In their Social Studies classes, our grade 6 students have been studying the various agricultural practices that are followed around the world. They have also been exploring characteristic features of major crops like wheat, maize, sugarcane, rice, rubber, tea and coffee.

Students found out that each of these crops requires precise growth requirements to be successfully harvested. They were amazed to know that different soil types exist and support only certain types of crops. Through a reflection activity, students pondered upon the idea of ‘farm to table’- a careful acknowledgement of the plethora of hands and hearts that participate in bringing to the table, a means of being alive. In the same breath, students realised the intense pressure that humans exert on the Earth, to support their survival. The inevitable question followed- How long will we be able to continue such practices?

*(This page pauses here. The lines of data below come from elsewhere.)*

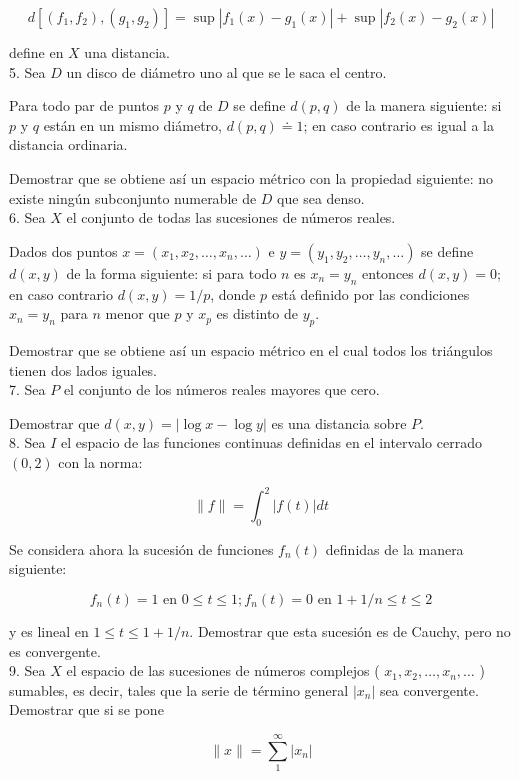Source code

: \documentclass[10pt]{article}
\theoremstyle{plain}
\theoremstyle{definition}
\theoremstyle{remark}
\begin{document}
$$
d\left[\left(f_{1}, f_{2}\right),\left(g_{1}, g_{2}\right)\right]=\sup \left|f_{1}(x)-g_{1}(x)\right|+\sup \left|f_{2}(x)-g_{2}(x)\right|
$$

define en $X$ una distancia.\\
5. Sea $D$ un disco de diámetro uno al que se le saca el centro.

Para todo par de puntos $p$ y $q$ de $D$ se define $d(p, q)$ de la manera siguiente: si $p$ y $q$ están en un mismo diámetro, $d(p, q) \doteq 1$; en caso contrario es igual a la distancia ordinaria.

Demostrar que se obtiene así un espacio métrico con la propiedad siguiente: no existe ningún subconjunto numerable de $D$ que sea denso.\\
6. Sea $X$ el conjunto de todas las sucesiones de números reales.

Dados dos puntos $x=\left(x_{1}, x_{2}, \ldots, x_{n}, \ldots\right)$ e $y=\left(y_{1}, y_{2}, \ldots, y_{n}, \ldots\right)$ se define $d(x, y)$ de la forma siguiente: si para todo $n$ es $x_{n}=y_{n}$ entonces $d(x, y)=0$; en caso contrario $d(x, y)=1 / p$, donde $p$ está definido por las condiciones $x_{n}=y_{n}$ para $n$ menor que $p$ y $x_{p}$ es distinto de $y_{p}$.

Demostrar que se obtiene así un espacio métrico en el cual todos los triángulos tienen dos lados iguales.\\
7. Sea $P$ el conjunto de los números reales mayores que cero.

Demostrar que $d(x, y)=|\log x-\log y|$ es una distancia sobre $P$.\\
8. Sea $I$ el espacio de las funciones continuas definidas en el intervalo cerrado $(0,2)$ con la norma:

$$
\|f\|=\int_{0}^{2}|f(t)| d t
$$

Se considera ahora la sucesión de funciones $f_{n}(t)$ definidas de la manera siguiente:


$$
f_{n}(t)=1 \text { en } 0 \leqslant t \leqslant 1 ; f_{n}(t)=0 \text { en } 1+1 / n \leqslant t \leqslant 2
$$

y es lineal en $1 \leqslant t \leqslant 1+1 / n$. Demostrar que esta sucesión es de Cauchy, pero no es convergente.\\
9. Sea $X$ el espacio de las sucesiones de números complejos ( $x_{1}, x_{2}, \ldots, x_{n}, \ldots$ ) sumables, es decir, tales que la serie de término general $\left|x_{n}\right|$ sea convergente. Demostrar que si se pone

$$
\|x\|=\sum_{1}^{\infty}\left|x_{n}\right|
$$
\end{document}
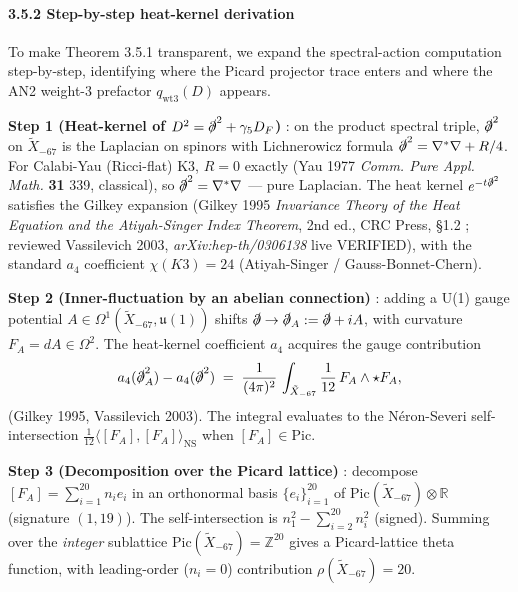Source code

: \documentclass[
  11pt,
  a4paper,
]{article}
\begin{document}
\hypertarget{step-by-step-heat-kernel-derivation}{%
\paragraph{3.5.2 Step-by-step heat-kernel derivation}\label{step-by-step-heat-kernel-derivation}}

To make Theorem 3.5.1 transparent, we expand the spectral-action computation step-by-step, identifying where the Picard projector trace enters and where the AN2 weight-3 prefactor \(q_{\mathrm{wt3}}(D)\) appears.

\textbf{Step 1 (Heat-kernel of \(D^2 = \slashed\partial^2 + \gamma_5 D_F\))} : on the product spectral triple, \(\slashed\partial^2\) on \(\tilde X_{-67}\) is the Laplacian on spinors with Lichnerowicz formula \(\slashed\partial^2 = \nabla^* \nabla + R/4\). For Calabi-Yau (Ricci-flat) K3, \(R = 0\) exactly (Yau 1977 \emph{Comm. Pure Appl. Math.} \textbf{31} 339, classical), so \(\slashed\partial^2 = \nabla^*\nabla\) --- pure Laplacian. The heat kernel \(e^{-t\slashed\partial^2}\) satisfies the Gilkey expansion (Gilkey 1995 \emph{Invariance Theory of the Heat Equation and the Atiyah-Singer Index Theorem}, 2nd ed., CRC Press, §1.2 ; reviewed Vassilevich 2003, \emph{arXiv:hep-th/0306138} live VERIFIED), with the standard \(a_4\) coefficient \(\chi(K3) = 24\) (Atiyah-Singer / Gauss-Bonnet-Chern).

\textbf{Step 2 (Inner-fluctuation by an abelian connection)} : adding a U(1) gauge potential \(A \in \Omega^1(\tilde X_{-67}, \mathfrak u(1))\) shifts \(\slashed\partial \to \slashed\partial_A := \slashed\partial + iA\), with curvature \(F_A = dA \in \Omega^2\). The heat-kernel coefficient \(a_4\) acquires the gauge contribution
\[
a_4(\slashed\partial_A^2) - a_4(\slashed\partial^2) \;=\; \frac{1}{(4\pi)^2}\,\int_{\tilde X_{-67}} \frac{1}{12}\,F_A \wedge \star F_A,
\]
(Gilkey 1995, Vassilevich 2003). The integral evaluates to the Néron-Severi self-intersection \(\frac{1}{12} \langle [F_A], [F_A]\rangle_{\mathrm{NS}}\) when \([F_A] \in \mathrm{Pic}\).

\textbf{Step 3 (Decomposition over the Picard lattice)} : decompose \([F_A] = \sum_{i=1}^{20} n_i e_i\) in an orthonormal basis \(\{e_i\}_{i=1}^{20}\) of \(\mathrm{Pic}(\tilde X_{-67}) \otimes \mathbb R\) (signature \((1, 19)\)). The self-intersection is \(n_1^2 - \sum_{i=2}^{20} n_i^2\) (signed). Summing over the \emph{integer} sublattice \(\mathrm{Pic}(\tilde X_{-67}) = \mathbb Z^{20}\) gives a Picard-lattice theta function, with leading-order (\(n_i = 0\)) contribution \(\rho(\tilde X_{-67}) = 20\).
\end{document}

An activity was set with the objective of firing up the learner’s ability to reimagine how humans can affect their environment in a positive way, and understand sustainability along with the need for environmental management. Students would have to think about the fact that humans have encroached upon a majority of the Earth’s surface. Surface, that was once dominated by nature. Humans are now, in turn, using these spaces for their survival and advancement. In the face of a growing population and depleting resources, students would have to imagine a crop that could help resolve the situation.

They say, “We are born makers. We move what we are learning, from our heads to our hearts, through our hands.”

Students were asked to model playing dough, kneaded dough, magnetic sand or just draw a sketch of a crop that they would like to grow. They would also have to decide the growth conditions that would support their crop. Of course, they would give it a name! What followed was some churning of ideas and creativity which resulted in an assortment of creations that exhibited the sheer magnitude of potential genius that populates these young minds.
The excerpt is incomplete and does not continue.